After reading Hans' thread on river tanks, I was inspired to make a paludarium of my own. Here's the twist, since I am an university student and finals are just around the corner, I will be on a tight budget, and I'll have no time to run out to look for stuff.

Here's what I have in terms of equipment and materials:

1 30 gallon tank
1 55watt CF fixture
1 giant sheet of acrylic (I forgot the thickness).
5 gallon bucket full of various sized river rocks.
3 sand bags (fill with small pebbles... not sand, go figure)
1 powerhead 402, 2 powerhead 301, and 1 tiny laguna water pump (rated at 80gph).
Various metal corner connectors, screws, nuts, etc.
A few pieces of spare driftwood
Various clay pots
2 AC200s
1 AC500
1 Fluval 404
Various lengths of tubing, connectors, etc.

Things that I've bought or will definately be buying:

1 timer for the lights
Aquarium safe silicon
Epoxy
Chains

I could not for the life of me, find any kind of acrylic bonding glue in the short time I was in Homedepot, so I'm going to connect my acrylic sheets with metal connectors, nuts and bolts, cover the connections with epoxy and silicon.
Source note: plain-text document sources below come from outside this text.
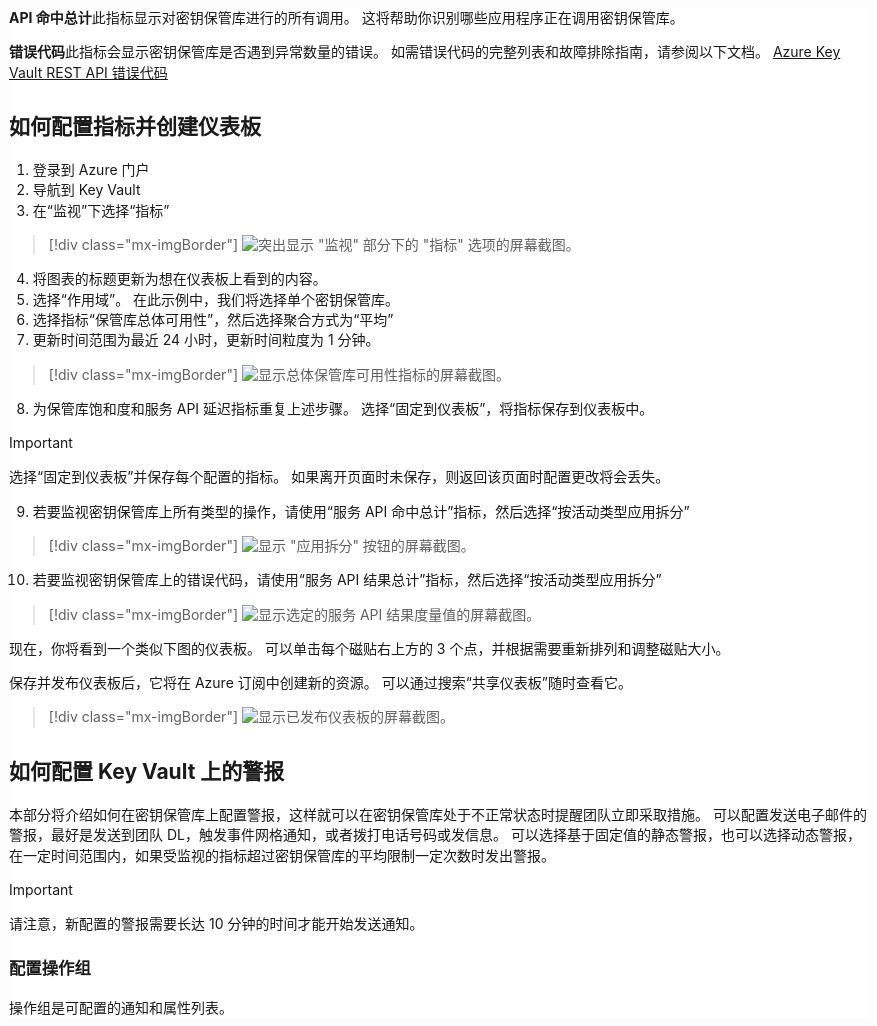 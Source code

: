 **API 命中总计**此指标显示对密钥保管库进行的所有调用。 这将帮助你识别哪些应用程序正在调用密钥保管库。 

**错误代码**此指标会显示密钥保管库是否遇到异常数量的错误。 如需错误代码的完整列表和故障排除指南，请参阅以下文档。 [Azure Key Vault REST API 错误代码](rest-error-codes.md)

## <a name="how-to-configure-metrics-and-create-a-dashboard"></a>如何配置指标并创建仪表板

1. 登录到 Azure 门户
2. 导航到 Key Vault
3. 在“监视”下选择“指标”  

> [!div class="mx-imgBorder"]
> ![突出显示 "监视" 部分下的 "指标" 选项的屏幕截图。](../media/alert-1.png)

4. 将图表的标题更新为想在仪表板上看到的内容。 
5. 选择“作用域”。 在此示例中，我们将选择单个密钥保管库。 
6. 选择指标“保管库总体可用性”，然后选择聚合方式为“平均”  
7. 更新时间范围为最近 24 小时，更新时间粒度为 1 分钟。 

> [!div class="mx-imgBorder"]
> ![显示总体保管库可用性指标的屏幕截图。](../media/alert-2.png)

8. 为保管库饱和度和服务 API 延迟指标重复上述步骤。 选择“固定到仪表板”，将指标保存到仪表板中。 

> [!IMPORTANT]
> 选择“固定到仪表板”并保存每个配置的指标。 如果离开页面时未保存，则返回该页面时配置更改将会丢失。 

9. 若要监视密钥保管库上所有类型的操作，请使用“服务 API 命中总计”指标，然后选择“按活动类型应用拆分”  

> [!div class="mx-imgBorder"]
> ![显示 "应用拆分" 按钮的屏幕截图。](../media/alert-3.png)

10. 若要监视密钥保管库上的错误代码，请使用“服务 API 结果总计”指标，然后选择“按活动类型应用拆分”  

> [!div class="mx-imgBorder"]
> ![显示选定的服务 API 结果度量值的屏幕截图。](../media/alert-4.png)

现在，你将看到一个类似下图的仪表板。 可以单击每个磁贴右上方的 3 个点，并根据需要重新排列和调整磁贴大小。 

保存并发布仪表板后，它将在 Azure 订阅中创建新的资源。 可以通过搜索“共享仪表板”随时查看它。 

> [!div class="mx-imgBorder"]
> ![显示已发布仪表板的屏幕截图。](../media/alert-5.png)

## <a name="how-to-configure-alerts-on-your-key-vault"></a>如何配置 Key Vault 上的警报 

本部分将介绍如何在密钥保管库上配置警报，这样就可以在密钥保管库处于不正常状态时提醒团队立即采取措施。 可以配置发送电子邮件的警报，最好是发送到团队 DL，触发事件网格通知，或者拨打电话号码或发信息。 可以选择基于固定值的静态警报，也可以选择动态警报，在一定时间范围内，如果受监视的指标超过密钥保管库的平均限制一定次数时发出警报。 

> [!IMPORTANT]
> 请注意，新配置的警报需要长达 10 分钟的时间才能开始发送通知。 

### <a name="configure-an-action-group"></a>配置操作组 

操作组是可配置的通知和属性列表。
Not the best, but it should work. The acrylic sheets will also be coated in an epoxy+sand/pebble mix to help it blend into the tank. I plan on having an open top aquarium, so I'm going to be hanging the lights over the tank (thus the chains).
The acrylic sheets will be used to seperate the "land" and "water" sections of the tank... not exactly a real paludarium, but I figured it'd be the best way to go, since there isn't much space in a 30 gallon tank to work with.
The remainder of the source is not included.